Saved entries:
┌──
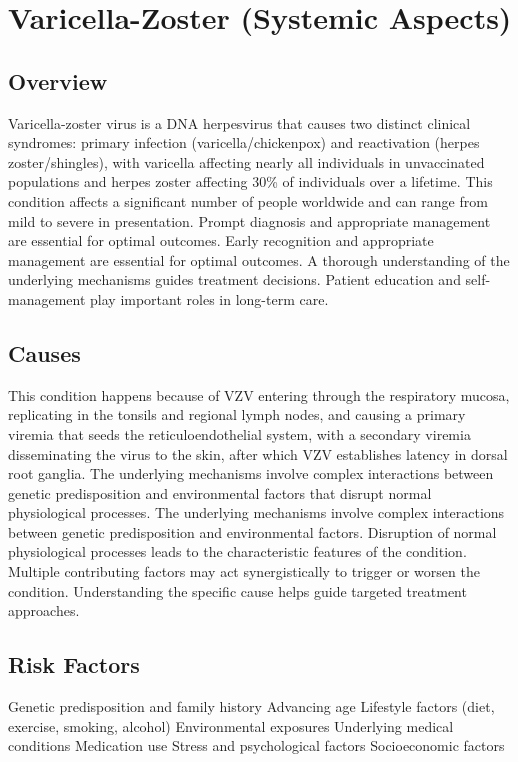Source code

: \chapter{Varicella-Zoster (Systemic Aspects)}
\label{sec:Varicella-Zoster Systemic}

\section{Overview}
Varicella-zoster virus is a DNA herpesvirus that causes two distinct clinical syndromes: primary infection (varicella/chickenpox) and reactivation (herpes zoster/shingles), with varicella affecting nearly all individuals in unvaccinated populations and herpes zoster affecting 30\% of individuals over a lifetime. This condition affects a significant number of people worldwide and can range from mild to severe in presentation. Prompt diagnosis and appropriate management are essential for optimal outcomes. Early recognition and appropriate management are essential for optimal outcomes. A thorough understanding of the underlying mechanisms guides treatment decisions. Patient education and self-management play important roles in long-term care.
\section{Causes}
This condition happens because of VZV entering through the respiratory mucosa, replicating in the tonsils and regional lymph nodes, and causing a primary viremia that seeds the reticuloendothelial system, with a secondary viremia disseminating the virus to the skin, after which VZV establishes latency in dorsal root ganglia. The underlying mechanisms involve complex interactions between genetic predisposition and environmental factors that disrupt normal physiological processes. The underlying mechanisms involve complex interactions between genetic predisposition and environmental factors. Disruption of normal physiological processes leads to the characteristic features of the condition. Multiple contributing factors may act synergistically to trigger or worsen the condition. Understanding the specific cause helps guide targeted treatment approaches.
\section{Risk Factors}
Genetic predisposition and family history Advancing age Lifestyle factors (diet, exercise, smoking, alcohol) Environmental exposures Underlying medical conditions Medication use Stress and psychological factors Socioeconomic factors

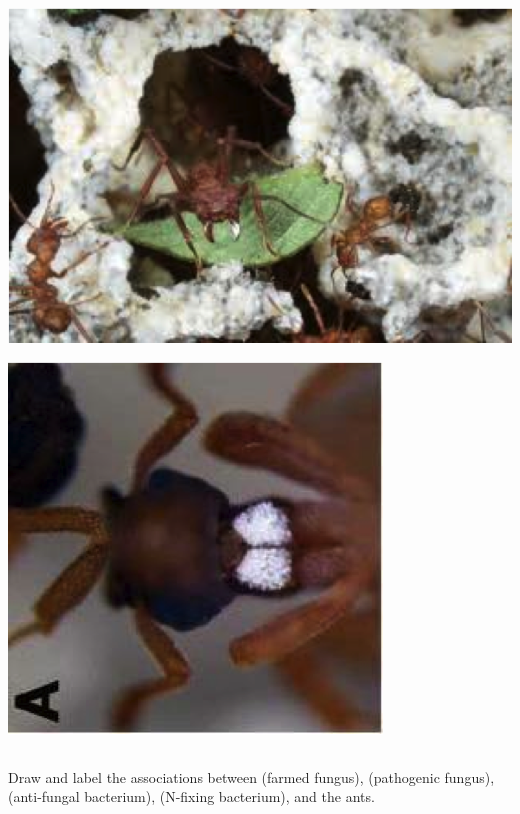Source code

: \begin{frame}[t]
\begin{adjustwidth}{-2em}{-1.5em}
\begin{columns}
\begin{center}
            \includegraphics[height=0.31\textheight]{ants-2.png}

            \includegraphics[height=0.30\textheight]{ants-3.png}
            \end{center}

        \end{columns}

    \end{adjustwidth}
\end{frame}

\begin{frame}[t]
    \begin{adjustwidth}{-2em}{-1.5em}
        Draw and label the associations between  (farmed
        fungus),  (pathogenic fungus), 
        (anti-fungal bacterium),  (N-fixing bacterium), and the
        ants.

    \end{adjustwidth}
\end{frame}


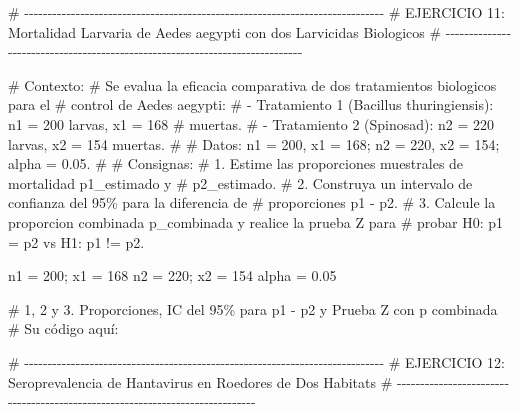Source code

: \documentclass[
  spanish,
  letterpaper,
  DIV=11,
  numbers=noendperiod]{scrreprt}
\newenvironment{Shaded}{\begin{snugshade}}{\end{snugshade}}
\newcommand{\CommentTok}[1]{\textcolor[rgb]{0.37,0.37,0.37}{#1}}
\newcommand{\DecValTok}[1]{\textcolor[rgb]{0.68,0.00,0.00}{#1}}
\newcommand{\FloatTok}[1]{\textcolor[rgb]{0.68,0.00,0.00}{#1}}
\newcommand{\NormalTok}[1]{\textcolor[rgb]{0.00,0.23,0.31}{#1}}
\newcommand{\OtherTok}[1]{\textcolor[rgb]{0.00,0.23,0.31}{#1}}
\begin{document}
\begin{Shaded}
\begin{Highlighting}[]
\CommentTok{\# {-}{-}{-}{-}{-}{-}{-}{-}{-}{-}{-}{-}{-}{-}{-}{-}{-}{-}{-}{-}{-}{-}{-}{-}{-}{-}{-}{-}{-}{-}{-}{-}{-}{-}{-}{-}{-}{-}{-}{-}{-}{-}{-}{-}{-}{-}{-}{-}{-}{-}{-}{-}{-}{-}{-}{-}{-}{-}{-}{-}{-}{-}{-}{-}{-}{-}{-}{-}{-}{-}{-}{-}{-}{-}{-}{-}{-}}
\CommentTok{\# EJERCICIO 11: Mortalidad Larvaria de Aedes aegypti con dos Larvicidas Biologicos}
\CommentTok{\# {-}{-}{-}{-}{-}{-}{-}{-}{-}{-}{-}{-}{-}{-}{-}{-}{-}{-}{-}{-}{-}{-}{-}{-}{-}{-}{-}{-}{-}{-}{-}{-}{-}{-}{-}{-}{-}{-}{-}{-}{-}{-}{-}{-}{-}{-}{-}{-}{-}{-}{-}{-}{-}{-}{-}{-}{-}{-}{-}{-}{-}{-}{-}{-}{-}{-}{-}{-}{-}{-}{-}{-}{-}{-}{-}{-}{-}}

\CommentTok{\# Contexto:}
\CommentTok{\# Se evalua la eficacia comparativa de dos tratamientos biologicos para el}
\CommentTok{\# control de Aedes aegypti:}
\CommentTok{\#   {-} Tratamiento 1 (Bacillus thuringiensis): n1 = 200 larvas, x1 = 168}
\CommentTok{\#     muertas.}
\CommentTok{\#   {-} Tratamiento 2 (Spinosad): n2 = 220 larvas, x2 = 154 muertas.}
\CommentTok{\#}
\CommentTok{\# Datos: n1 = 200, x1 = 168; n2 = 220, x2 = 154; alpha = 0.05.}
\CommentTok{\#}
\CommentTok{\# Consignas:}
\CommentTok{\# 1. Estime las proporciones muestrales de mortalidad p1\_estimado y}
\CommentTok{\#    p2\_estimado.}
\CommentTok{\# 2. Construya un intervalo de confianza del 95\% para la diferencia de}
\CommentTok{\#    proporciones p1 {-} p2.}
\CommentTok{\# 3. Calcule la proporcion combinada p\_combinada y realice la prueba Z para}
\CommentTok{\#    probar H0: p1 = p2 vs H1: p1 != p2.}

\NormalTok{n1 }\OtherTok{=} \DecValTok{200}\NormalTok{; x1 }\OtherTok{=} \DecValTok{168}
\NormalTok{n2 }\OtherTok{=} \DecValTok{220}\NormalTok{; x2 }\OtherTok{=} \DecValTok{154}
\NormalTok{alpha }\OtherTok{=} \FloatTok{0.05}

\CommentTok{\# 1, 2 y 3. Proporciones, IC del 95\% para p1 {-} p2 y Prueba Z con p combinada}
\CommentTok{\# Su código aquí:}



\CommentTok{\# {-}{-}{-}{-}{-}{-}{-}{-}{-}{-}{-}{-}{-}{-}{-}{-}{-}{-}{-}{-}{-}{-}{-}{-}{-}{-}{-}{-}{-}{-}{-}{-}{-}{-}{-}{-}{-}{-}{-}{-}{-}{-}{-}{-}{-}{-}{-}{-}{-}{-}{-}{-}{-}{-}{-}{-}{-}{-}{-}{-}{-}{-}{-}{-}{-}{-}{-}{-}{-}{-}{-}{-}{-}{-}{-}{-}{-}}
\CommentTok{\# EJERCICIO 12: Seroprevalencia de Hantavirus en Roedores de Dos Habitats}
\CommentTok{\# {-}{-}{-}{-}{-}{-}{-}{-}{-}{-}{-}{-}{-}{-}{-}{-}{-}{-}{-}{-}{-}{-}{-}{-}{-}{-}{-}{-}{-}{-}{-}{-}{-}{-}{-}{-}{-}{-}{-}{-}{-}{-}{-}{-}{-}{-}{-}{-}{-}{-}{-}{-}{-}{-}{-}{-}{-}{-}{-}{-}{-}{-}{-}{-}{-}{-}{-}{-}{-}{-}{-}{-}{-}{-}{-}{-}{-}}


\end{Highlighting}
\end{Shaded}
\end{document}
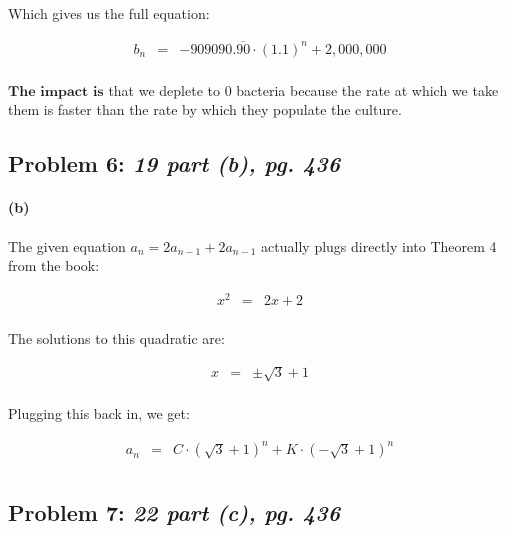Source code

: \documentclass[a4paper]{article}
\begin{document}
Which gives us the full equation:

\begin{equation}
\begin{array}{rcl}
b_n & = & -909090.\overline{90} \cdot (1.1)^n + 2,000,000 \\[.08in]
\end{array}
\end{equation}

$\textbf{The impact is}$ that we deplete to 0 bacteria because the rate at which we take them is faster than the rate by which they populate the culture.

\subsection*{Problem 6: \textit{19 part (b), pg. 436}}

\paragraph{(b)} The given equation $a_n = 2a_{n-1} + 2a_{n-1}$ actually plugs directly into Theorem 4 from the book:

\begin{equation*}
\begin{array}{rcl}
x^2 & = & 2x + 2 \\[.08in]
\end{array}
\end{equation*}

The solutions to this quadratic are:

\begin{equation*}
\begin{array}{rcl}
x & = & \pm \sqrt{3} + 1 \\[.08in]
\end{array}
\end{equation*}

Plugging this back in, we get:

\begin{equation}
\begin{array}{rcl}
a_n & = & C \cdot (\sqrt{3} + 1)^n + K \cdot (-\sqrt{3} + 1)^n \\[.08in]
\end{array}
\end{equation}

\subsection*{Problem 7: \textit{22 part (c), pg. 436}}
\end{document}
└──
Lines containing the word "muertas" are to be pulled from the records and copied.

[Response below]:
\CommentTok{\#     muertas.}
\CommentTok{\#   {-} Tratamiento 2 (Spinosad): n2 = 220 larvas, x2 = 154 muertas.}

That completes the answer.